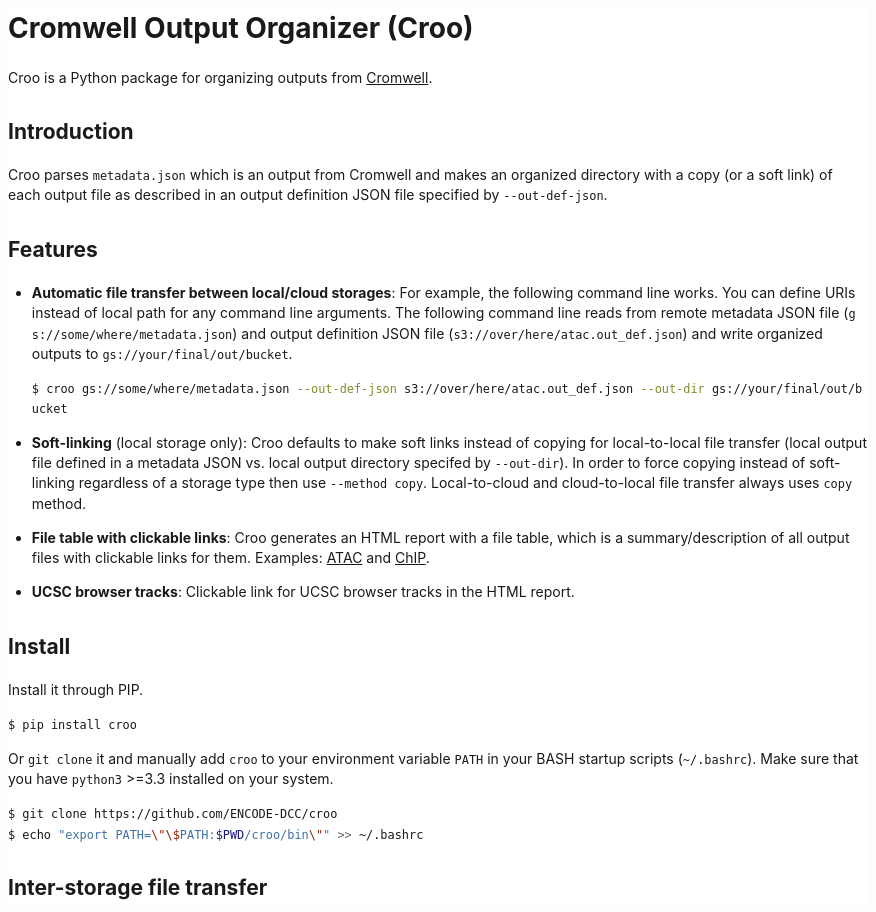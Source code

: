 # Cromwell Output Organizer (Croo)

Croo is a Python package for organizing outputs from [Cromwell](https://github.com/broadinstitute/cromwell/).

## Introduction

Croo parses `metadata.json` which is an output from Cromwell and makes an organized directory with a copy (or a soft link) of each output file as described in an output definition JSON file specified by `--out-def-json`.

## Features

* **Automatic file transfer between local/cloud storages**: For example, the following command line works. You can define URIs instead of local path for any command line arguments. The following command line reads from remote metadata JSON file (`gs://some/where/metadata.json`) and output definition JSON file (`s3://over/here/atac.out_def.json`) and write organized outputs to `gs://your/final/out/bucket`.
  	```bash
  	$ croo gs://some/where/metadata.json --out-def-json s3://over/here/atac.out_def.json --out-dir gs://your/final/out/bucket
  	```

* **Soft-linking** (local storage only): Croo defaults to make soft links instead of copying for local-to-local file transfer (local output file defined in a metadata JSON vs. local output directory specifed by `--out-dir`). In order to force copying instead of soft-linking regardless of a storage type then use `--method copy`. Local-to-cloud and cloud-to-local file transfer always uses `copy` method.

* **File table with clickable links**: Croo generates an HTML report with a file table, which is a summary/description of all output files with clickable links for them. Examples: [ATAC](https://storage.googleapis.com/encode-pipeline-output-definition/out_example_atac/croo.report.904b709b-ecb4-42c8-aa81-ca19a15c4bb6.html) and [ChIP](https://storage.googleapis.com/encode-pipeline-output-definition/out_example_chip/croo.report.4665a7c4-c0ac-4e0b-9ac4-3c4d30474d20.html).

* **UCSC browser tracks**: Clickable link for UCSC browser tracks in the HTML report.

## Install

Install it through PIP.
```bash
$ pip install croo
```

Or `git clone` it and manually add `croo` to your environment variable `PATH` in your BASH startup scripts (`~/.bashrc`). Make sure that you have `python3` >=3.3 installed on your system.

```bash
$ git clone https://github.com/ENCODE-DCC/croo
$ echo "export PATH=\"\$PATH:$PWD/croo/bin\"" >> ~/.bashrc
```

## Inter-storage file transfer
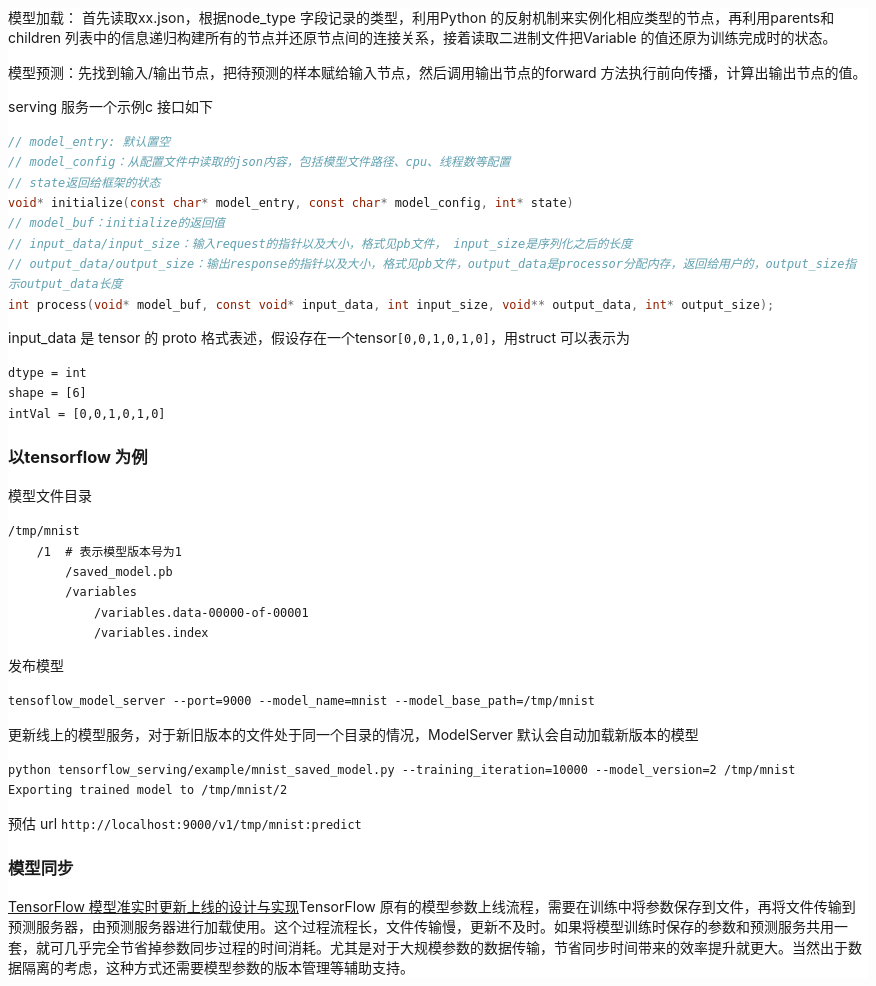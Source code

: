 模型加载： 首先读取xx.json，根据node_type 字段记录的类型，利用Python 的反射机制来实例化相应类型的节点，再利用parents和children 列表中的信息递归构建所有的节点并还原节点间的连接关系，接着读取二进制文件把Variable 的值还原为训练完成时的状态。

模型预测：先找到输入/输出节点，把待预测的样本赋给输入节点，然后调用输出节点的forward 方法执行前向传播，计算出输出节点的值。

serving 服务一个示例c 接口如下
```c
// model_entry: 默认置空
// model_config：从配置文件中读取的json内容，包括模型文件路径、cpu、线程数等配置
// state返回给框架的状态
void* initialize(const char* model_entry, const char* model_config, int* state)
// model_buf：initialize的返回值
// input_data/input_size：输入request的指针以及大小，格式见pb文件， input_size是序列化之后的长度
// output_data/output_size：输出response的指针以及大小，格式见pb文件，output_data是processor分配内存，返回给用户的，output_size指示output_data长度
int process(void* model_buf, const void* input_data, int input_size, void** output_data, int* output_size);
```
input_data 是 tensor 的 proto 格式表述，假设存在一个tensor`[0,0,1,0,1,0]`，用struct 可以表示为 
```
dtype = int
shape = [6]
intVal = [0,0,1,0,1,0]
```

### 以tensorflow 为例

模型文件目录
```
/tmp/mnist
    /1  # 表示模型版本号为1
        /saved_model.pb
        /variables
            /variables.data-00000-of-00001
            /variables.index
```
发布模型
```
tensoflow_model_server --port=9000 --model_name=mnist --model_base_path=/tmp/mnist
```
更新线上的模型服务，对于新旧版本的文件处于同一个目录的情况，ModelServer 默认会自动加载新版本的模型
```
python tensorflow_serving/example/mnist_saved_model.py --training_iteration=10000 --model_version=2 /tmp/mnist
Exporting trained model to /tmp/mnist/2
```

预估 url `http://localhost:9000/v1/tmp/mnist:predict`

### 模型同步

[TensorFlow 模型准实时更新上线的设计与实现](https://mp.weixin.qq.com/s/JGbELXp0aLn9n7JE1wQXvA)TensorFlow 原有的模型参数上线流程，需要在训练中将参数保存到文件，再将文件传输到预测服务器，由预测服务器进行加载使用。这个过程流程长，文件传输慢，更新不及时。如果将模型训练时保存的参数和预测服务共用一套，就可几乎完全节省掉参数同步过程的时间消耗。尤其是对于大规模参数的数据传输，节省同步时间带来的效率提升就更大。当然出于数据隔离的考虑，这种方式还需要模型参数的版本管理等辅助支持。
────────────────
Would you please copy each line of the listing that contains the word "mnist"?

/tmp/mnist
tensoflow_model_server --port=9000 --model_name=mnist --model_base_path=/tmp/mnist
python tensorflow_serving/example/mnist_saved_model.py --training_iteration=10000 --model_version=2 /tmp/mnist
Exporting trained model to /tmp/mnist/2
预估 url `http://localhost:9000/v1/tmp/mnist:predict`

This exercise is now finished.